XM Radio

Airplay355
Airplay355 Posts: 4,298
edited March 2006 in Electronics
I got XM radio for Christmas. I hooked everything up and I must admit, it has all of the problems I expected it would have. It fuzzes in and out occaisionally, doesn't work as well in **** weather, and above all sounds like complete compressed garbage. My XM sounds like 56kb streaming mp3's. I have the adapter kit so I can hook it up to my car stereo and my home stereo. It sounds crappy in both places. There is no deep bass and no high frequencies, no soundstage, and no depth. It makes my stereo sound like a Sony boombox.
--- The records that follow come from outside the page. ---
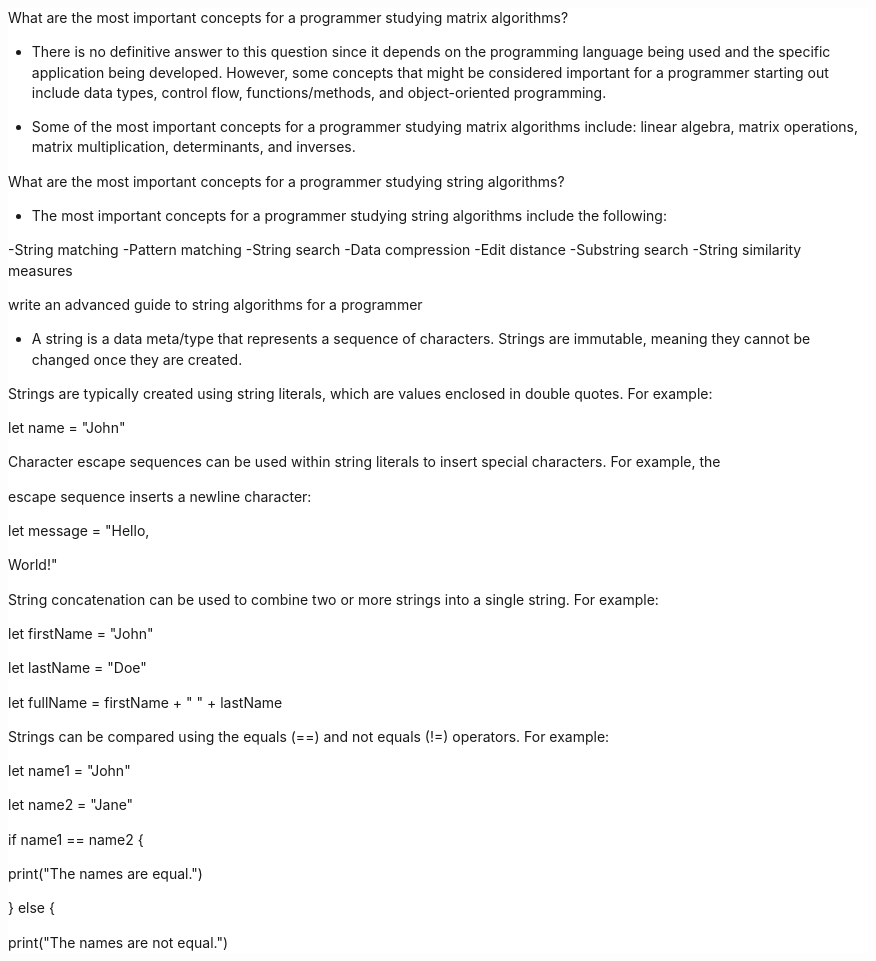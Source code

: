 What are the most important concepts for a programmer studying matrix algorithms?

  + There is no definitive answer to this question since it depends on the programming language being used and the specific application being developed. However, some concepts that might be considered important for a programmer starting out include data types, control flow, functions/methods, and object-oriented programming.

  + Some of the most important concepts for a programmer studying matrix algorithms include: linear algebra, matrix operations, matrix multiplication, determinants, and inverses.

What are the most important concepts for a programmer studying string algorithms?

  + The most important concepts for a programmer studying string algorithms include the following:

-String matching
-Pattern matching
-String search
-Data compression
-Edit distance
-Substring search
-String similarity measures

write an advanced guide to string algorithms for a programmer

  + A string is a data meta/type that represents a sequence of characters. Strings are immutable, meaning they cannot be changed once they are created.

Strings are typically created using string literals, which are values enclosed in double quotes. For example:

let name = "John"

Character escape sequences can be used within string literals to insert special characters. For example, the

escape sequence inserts a newline character:

let message = "Hello,

World!"

String concatenation can be used to combine two or more strings into a single string. For example:

let firstName = "John"

let lastName = "Doe"

let fullName = firstName + " " + lastName

Strings can be compared using the equals (==) and not equals (!=) operators. For example:

let name1 = "John"

let name2 = "Jane"

if name1 == name2 {

print("The names are equal.")

} else {

print("The names are not equal.")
I figured it might be the tuner I have. I went to CC and found it for $20. It's an audiovox and it looks like a POS. Do I have a **** tuner or does XM have no relation to quality. If this is how it's going to sound I think I'll stick to the free radio that doesn't sound like crap.
Post edited by Airplay355 on

Comments

  • bsmith15
    bsmith15 Posts: 23
    edited December 2005
    I found the Delphi receiver with the adaptor sounded like crap on my home system; no gain and no soundstage. In no way rivaled CD's. Once I got the Polk XRt12 satellite receiver I really started to enjoy XM. Granted that some stations are compressed (Rock especially), but if you ejoy Jazz, Classical and Instrumental the stations sound great. I had the XRt12 hooked directly to my pre-amp with the RCA connections, but now have it routed through a DAC and it comes close to CD sound (of course on those stations that I mentioned).
  • disneyjoe7
    disneyjoe7 Posts: 11,435
    edited December 2005
    I say if it looks like a POS it must be a POS.

    Other then that I say **** tuner for Home I strongly suggest the Polk XM tuner.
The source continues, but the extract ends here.